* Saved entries
——
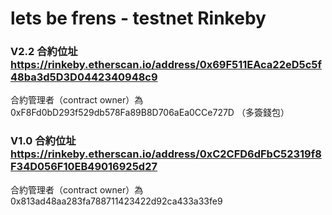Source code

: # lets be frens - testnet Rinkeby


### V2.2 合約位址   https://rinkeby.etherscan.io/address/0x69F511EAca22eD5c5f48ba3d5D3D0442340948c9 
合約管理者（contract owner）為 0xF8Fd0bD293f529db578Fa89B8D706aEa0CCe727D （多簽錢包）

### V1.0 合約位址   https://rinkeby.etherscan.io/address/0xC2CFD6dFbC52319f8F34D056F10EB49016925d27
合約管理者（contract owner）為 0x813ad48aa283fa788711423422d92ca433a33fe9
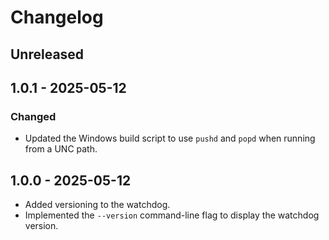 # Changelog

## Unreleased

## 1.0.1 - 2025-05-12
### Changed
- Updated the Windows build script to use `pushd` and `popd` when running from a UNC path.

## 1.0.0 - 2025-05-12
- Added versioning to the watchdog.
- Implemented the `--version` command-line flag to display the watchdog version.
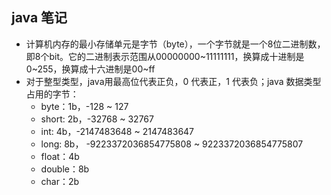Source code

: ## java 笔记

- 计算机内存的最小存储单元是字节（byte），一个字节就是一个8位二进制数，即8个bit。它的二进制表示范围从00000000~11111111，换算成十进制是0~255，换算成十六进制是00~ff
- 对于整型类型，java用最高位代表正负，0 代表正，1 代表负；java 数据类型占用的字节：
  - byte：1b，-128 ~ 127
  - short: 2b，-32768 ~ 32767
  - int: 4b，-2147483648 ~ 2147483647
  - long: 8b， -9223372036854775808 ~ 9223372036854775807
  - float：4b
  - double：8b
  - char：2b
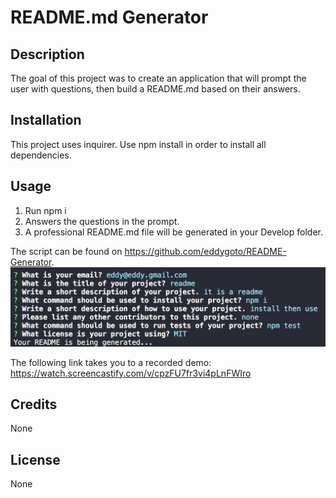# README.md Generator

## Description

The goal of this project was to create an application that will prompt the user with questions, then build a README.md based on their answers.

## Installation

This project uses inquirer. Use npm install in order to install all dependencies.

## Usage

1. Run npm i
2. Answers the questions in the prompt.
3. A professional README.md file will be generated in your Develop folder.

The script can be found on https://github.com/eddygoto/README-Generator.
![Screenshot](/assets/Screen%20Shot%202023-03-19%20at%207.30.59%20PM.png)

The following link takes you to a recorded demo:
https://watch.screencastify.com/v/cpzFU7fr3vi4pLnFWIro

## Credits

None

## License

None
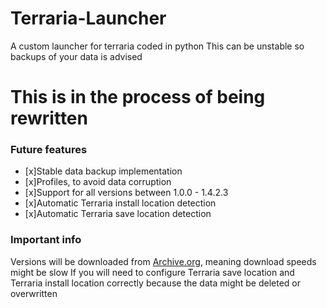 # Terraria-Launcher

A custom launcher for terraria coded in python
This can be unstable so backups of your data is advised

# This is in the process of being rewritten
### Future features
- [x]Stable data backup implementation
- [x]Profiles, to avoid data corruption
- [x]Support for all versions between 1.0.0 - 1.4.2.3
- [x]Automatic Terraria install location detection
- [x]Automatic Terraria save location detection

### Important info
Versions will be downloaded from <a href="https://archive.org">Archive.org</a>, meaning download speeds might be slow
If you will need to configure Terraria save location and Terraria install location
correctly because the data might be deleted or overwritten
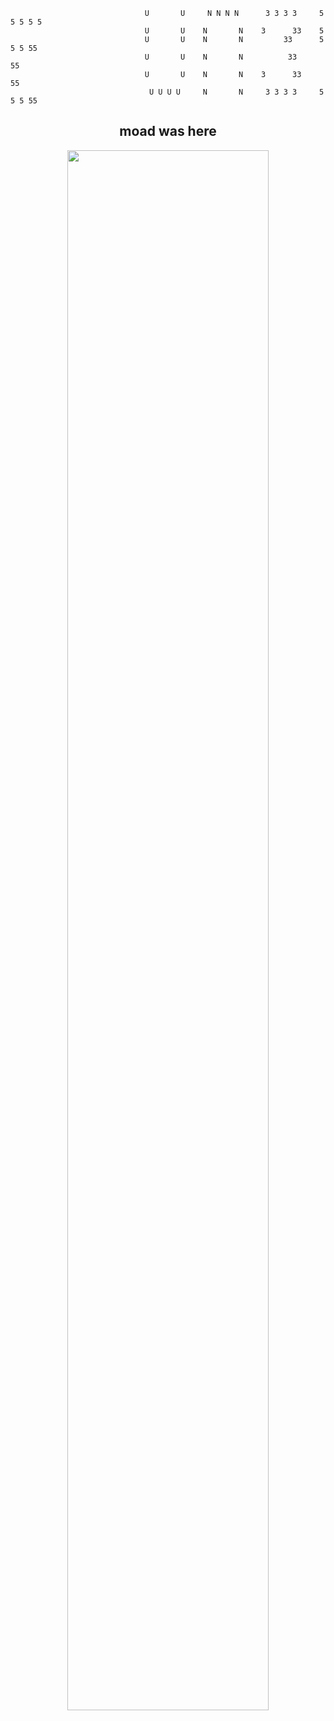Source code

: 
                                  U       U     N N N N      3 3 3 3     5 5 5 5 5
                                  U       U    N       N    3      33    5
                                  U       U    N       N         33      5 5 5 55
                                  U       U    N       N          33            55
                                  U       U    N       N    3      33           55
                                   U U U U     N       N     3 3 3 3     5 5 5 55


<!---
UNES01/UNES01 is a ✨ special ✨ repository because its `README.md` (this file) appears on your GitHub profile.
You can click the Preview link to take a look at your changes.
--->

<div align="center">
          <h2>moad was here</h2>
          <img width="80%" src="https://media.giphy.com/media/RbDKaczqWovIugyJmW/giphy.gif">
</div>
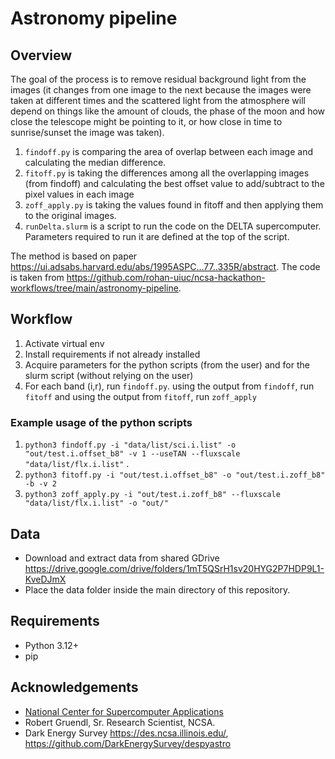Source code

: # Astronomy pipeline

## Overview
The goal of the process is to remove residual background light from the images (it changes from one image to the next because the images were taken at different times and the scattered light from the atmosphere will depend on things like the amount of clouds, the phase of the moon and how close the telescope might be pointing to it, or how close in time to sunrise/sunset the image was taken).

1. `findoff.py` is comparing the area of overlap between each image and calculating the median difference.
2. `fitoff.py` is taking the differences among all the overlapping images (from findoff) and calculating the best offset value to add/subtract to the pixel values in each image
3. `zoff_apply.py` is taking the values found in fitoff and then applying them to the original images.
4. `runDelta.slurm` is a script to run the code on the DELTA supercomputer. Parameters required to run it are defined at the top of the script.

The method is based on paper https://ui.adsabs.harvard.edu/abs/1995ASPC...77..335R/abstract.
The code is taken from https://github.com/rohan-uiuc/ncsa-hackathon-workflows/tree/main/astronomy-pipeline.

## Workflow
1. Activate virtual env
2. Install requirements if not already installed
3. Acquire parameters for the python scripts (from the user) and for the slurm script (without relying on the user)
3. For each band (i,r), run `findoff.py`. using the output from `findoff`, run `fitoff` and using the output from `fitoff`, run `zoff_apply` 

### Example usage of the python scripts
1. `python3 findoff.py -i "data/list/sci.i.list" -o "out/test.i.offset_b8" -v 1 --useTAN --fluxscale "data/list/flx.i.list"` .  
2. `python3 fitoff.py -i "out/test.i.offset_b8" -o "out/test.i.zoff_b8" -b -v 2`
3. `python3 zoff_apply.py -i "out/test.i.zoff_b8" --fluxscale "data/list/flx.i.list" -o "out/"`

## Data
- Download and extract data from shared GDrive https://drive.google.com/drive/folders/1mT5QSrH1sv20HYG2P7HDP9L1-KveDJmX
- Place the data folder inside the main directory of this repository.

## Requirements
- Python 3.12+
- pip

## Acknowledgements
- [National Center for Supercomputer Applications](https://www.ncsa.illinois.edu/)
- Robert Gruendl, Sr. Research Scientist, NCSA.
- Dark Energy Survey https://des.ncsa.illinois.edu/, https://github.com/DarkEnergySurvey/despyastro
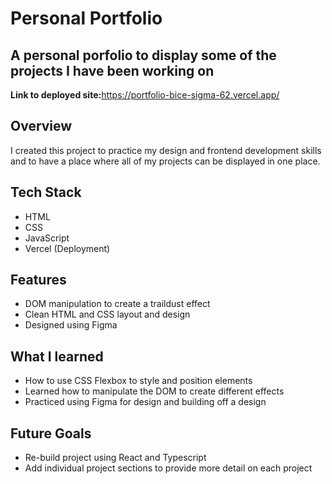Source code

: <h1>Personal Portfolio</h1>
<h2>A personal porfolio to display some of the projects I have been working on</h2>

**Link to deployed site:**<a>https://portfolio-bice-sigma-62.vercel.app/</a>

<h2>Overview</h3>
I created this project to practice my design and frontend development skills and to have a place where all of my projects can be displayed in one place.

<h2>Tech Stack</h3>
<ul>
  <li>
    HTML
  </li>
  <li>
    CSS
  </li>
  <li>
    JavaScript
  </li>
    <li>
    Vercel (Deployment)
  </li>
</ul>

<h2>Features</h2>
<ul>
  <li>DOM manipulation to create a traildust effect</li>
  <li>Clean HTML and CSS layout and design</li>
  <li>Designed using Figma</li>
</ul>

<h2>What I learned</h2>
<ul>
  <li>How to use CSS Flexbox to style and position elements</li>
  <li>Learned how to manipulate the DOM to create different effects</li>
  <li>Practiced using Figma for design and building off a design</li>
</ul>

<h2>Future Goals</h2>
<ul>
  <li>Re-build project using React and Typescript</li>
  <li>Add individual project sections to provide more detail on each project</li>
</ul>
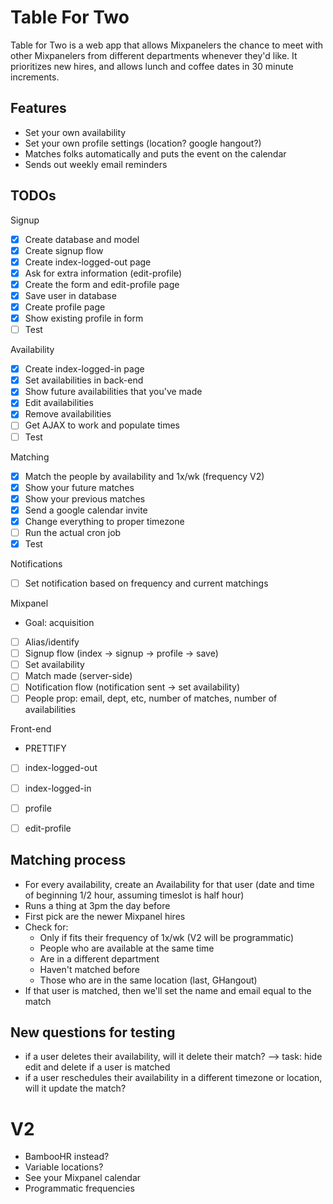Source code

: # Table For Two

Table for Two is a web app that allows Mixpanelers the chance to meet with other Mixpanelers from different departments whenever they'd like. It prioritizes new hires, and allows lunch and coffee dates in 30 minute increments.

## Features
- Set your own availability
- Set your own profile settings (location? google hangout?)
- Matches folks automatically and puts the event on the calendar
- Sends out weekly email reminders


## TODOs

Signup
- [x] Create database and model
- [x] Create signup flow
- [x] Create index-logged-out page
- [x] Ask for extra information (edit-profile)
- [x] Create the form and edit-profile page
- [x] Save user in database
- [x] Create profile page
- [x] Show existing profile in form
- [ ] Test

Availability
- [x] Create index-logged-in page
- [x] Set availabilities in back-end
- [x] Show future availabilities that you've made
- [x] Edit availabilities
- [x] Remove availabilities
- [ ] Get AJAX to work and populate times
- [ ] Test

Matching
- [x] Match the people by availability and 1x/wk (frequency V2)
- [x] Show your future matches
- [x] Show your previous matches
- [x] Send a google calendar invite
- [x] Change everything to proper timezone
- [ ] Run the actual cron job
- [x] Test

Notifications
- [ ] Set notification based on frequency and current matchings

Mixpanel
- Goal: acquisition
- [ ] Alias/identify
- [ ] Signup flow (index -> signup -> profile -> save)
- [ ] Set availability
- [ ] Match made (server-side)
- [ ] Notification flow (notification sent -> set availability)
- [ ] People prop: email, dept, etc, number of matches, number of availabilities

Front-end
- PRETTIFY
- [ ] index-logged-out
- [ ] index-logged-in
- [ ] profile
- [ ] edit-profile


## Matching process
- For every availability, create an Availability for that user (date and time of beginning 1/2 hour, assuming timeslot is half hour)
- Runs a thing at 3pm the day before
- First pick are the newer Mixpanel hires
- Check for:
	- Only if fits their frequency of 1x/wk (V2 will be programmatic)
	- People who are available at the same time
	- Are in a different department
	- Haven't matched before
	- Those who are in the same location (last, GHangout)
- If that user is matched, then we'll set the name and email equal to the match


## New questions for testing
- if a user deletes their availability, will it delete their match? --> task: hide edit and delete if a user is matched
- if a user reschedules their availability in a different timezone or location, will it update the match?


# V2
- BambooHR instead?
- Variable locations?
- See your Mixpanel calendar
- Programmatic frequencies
——
* EXERCISE INSTRUCTIONS
Print exactly the lines above from the one with "<li>How to use" to the one with "<li>Re-build project using", including both.

* RESPONSE TO THE EXERCISE
  <li>How to use CSS Flexbox to style and position elements</li>
  <li>Learned how to manipulate the DOM to create different effects</li>
  <li>Practiced using Figma for design and building off a design</li>
</ul>

<h2>Future Goals</h2>
<ul>
  <li>Re-build project using React and Typescript</li>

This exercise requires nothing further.